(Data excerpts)
◆ ◆ ◆ ◆ ◆ ◆ ◆

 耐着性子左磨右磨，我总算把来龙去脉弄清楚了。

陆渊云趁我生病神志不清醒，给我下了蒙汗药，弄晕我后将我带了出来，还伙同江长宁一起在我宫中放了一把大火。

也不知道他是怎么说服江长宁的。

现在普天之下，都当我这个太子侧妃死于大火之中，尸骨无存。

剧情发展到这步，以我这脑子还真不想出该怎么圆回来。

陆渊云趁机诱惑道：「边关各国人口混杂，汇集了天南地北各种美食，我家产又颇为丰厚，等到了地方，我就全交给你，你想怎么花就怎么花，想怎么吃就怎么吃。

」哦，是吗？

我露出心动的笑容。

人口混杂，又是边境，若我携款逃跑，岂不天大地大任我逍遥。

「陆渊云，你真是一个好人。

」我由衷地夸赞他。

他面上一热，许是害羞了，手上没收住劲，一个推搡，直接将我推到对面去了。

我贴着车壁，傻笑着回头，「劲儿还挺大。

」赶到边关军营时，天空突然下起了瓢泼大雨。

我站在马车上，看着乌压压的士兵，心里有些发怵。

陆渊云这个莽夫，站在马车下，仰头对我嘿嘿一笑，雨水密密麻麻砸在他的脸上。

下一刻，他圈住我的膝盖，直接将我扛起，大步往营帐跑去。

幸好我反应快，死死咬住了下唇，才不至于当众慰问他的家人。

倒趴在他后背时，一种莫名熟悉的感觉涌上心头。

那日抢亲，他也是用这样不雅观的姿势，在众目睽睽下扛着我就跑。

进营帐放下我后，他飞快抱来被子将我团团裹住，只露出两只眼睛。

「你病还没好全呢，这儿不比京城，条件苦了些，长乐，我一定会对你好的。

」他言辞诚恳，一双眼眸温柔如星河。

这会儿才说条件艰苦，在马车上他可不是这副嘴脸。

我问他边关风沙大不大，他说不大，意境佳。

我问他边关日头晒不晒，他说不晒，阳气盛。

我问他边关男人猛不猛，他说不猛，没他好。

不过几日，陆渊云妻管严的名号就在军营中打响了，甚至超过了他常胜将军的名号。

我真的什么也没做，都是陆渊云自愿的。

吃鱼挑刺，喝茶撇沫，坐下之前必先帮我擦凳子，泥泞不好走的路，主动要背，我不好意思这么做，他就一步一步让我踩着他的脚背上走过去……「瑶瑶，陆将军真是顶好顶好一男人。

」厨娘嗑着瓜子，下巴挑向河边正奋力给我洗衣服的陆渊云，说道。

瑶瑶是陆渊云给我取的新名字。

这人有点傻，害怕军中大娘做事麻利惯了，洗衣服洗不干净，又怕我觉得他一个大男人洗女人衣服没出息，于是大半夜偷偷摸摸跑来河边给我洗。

◆ ◆ ◆ ◆ ◆ ◆ ◆

WHAT IS BEING ASKED: The whole block of data above should be printed again verbatim.

EXERCISE SOLUTION:
 耐着性子左磨右磨，我总算把来龙去脉弄清楚了。

陆渊云趁我生病神志不清醒，给我下了蒙汗药，弄晕我后将我带了出来，还伙同江长宁一起在我宫中放了一把大火。

也不知道他是怎么说服江长宁的。

现在普天之下，都当我这个太子侧妃死于大火之中，尸骨无存。

剧情发展到这步，以我这脑子还真不想出该怎么圆回来。

陆渊云趁机诱惑道：「边关各国人口混杂，汇集了天南地北各种美食，我家产又颇为丰厚，等到了地方，我就全交给你，你想怎么花就怎么花，想怎么吃就怎么吃。

」哦，是吗？

我露出心动的笑容。

人口混杂，又是边境，若我携款逃跑，岂不天大地大任我逍遥。

「陆渊云，你真是一个好人。

」我由衷地夸赞他。

他面上一热，许是害羞了，手上没收住劲，一个推搡，直接将我推到对面去了。

我贴着车壁，傻笑着回头，「劲儿还挺大。

」赶到边关军营时，天空突然下起了瓢泼大雨。

我站在马车上，看着乌压压的士兵，心里有些发怵。

陆渊云这个莽夫，站在马车下，仰头对我嘿嘿一笑，雨水密密麻麻砸在他的脸上。

下一刻，他圈住我的膝盖，直接将我扛起，大步往营帐跑去。

幸好我反应快，死死咬住了下唇，才不至于当众慰问他的家人。

倒趴在他后背时，一种莫名熟悉的感觉涌上心头。

那日抢亲，他也是用这样不雅观的姿势，在众目睽睽下扛着我就跑。

进营帐放下我后，他飞快抱来被子将我团团裹住，只露出两只眼睛。

「你病还没好全呢，这儿不比京城，条件苦了些，长乐，我一定会对你好的。

」他言辞诚恳，一双眼眸温柔如星河。

这会儿才说条件艰苦，在马车上他可不是这副嘴脸。

我问他边关风沙大不大，他说不大，意境佳。

我问他边关日头晒不晒，他说不晒，阳气盛。

我问他边关男人猛不猛，他说不猛，没他好。

不过几日，陆渊云妻管严的名号就在军营中打响了，甚至超过了他常胜将军的名号。

我真的什么也没做，都是陆渊云自愿的。

吃鱼挑刺，喝茶撇沫，坐下之前必先帮我擦凳子，泥泞不好走的路，主动要背，我不好意思这么做，他就一步一步让我踩着他的脚背上走过去……「瑶瑶，陆将军真是顶好顶好一男人。

」厨娘嗑着瓜子，下巴挑向河边正奋力给我洗衣服的陆渊云，说道。

瑶瑶是陆渊云给我取的新名字。

这人有点傻，害怕军中大娘做事麻利惯了，洗衣服洗不干净，又怕我觉得他一个大男人洗女人衣服没出息，于是大半夜偷偷摸摸跑来河边给我洗。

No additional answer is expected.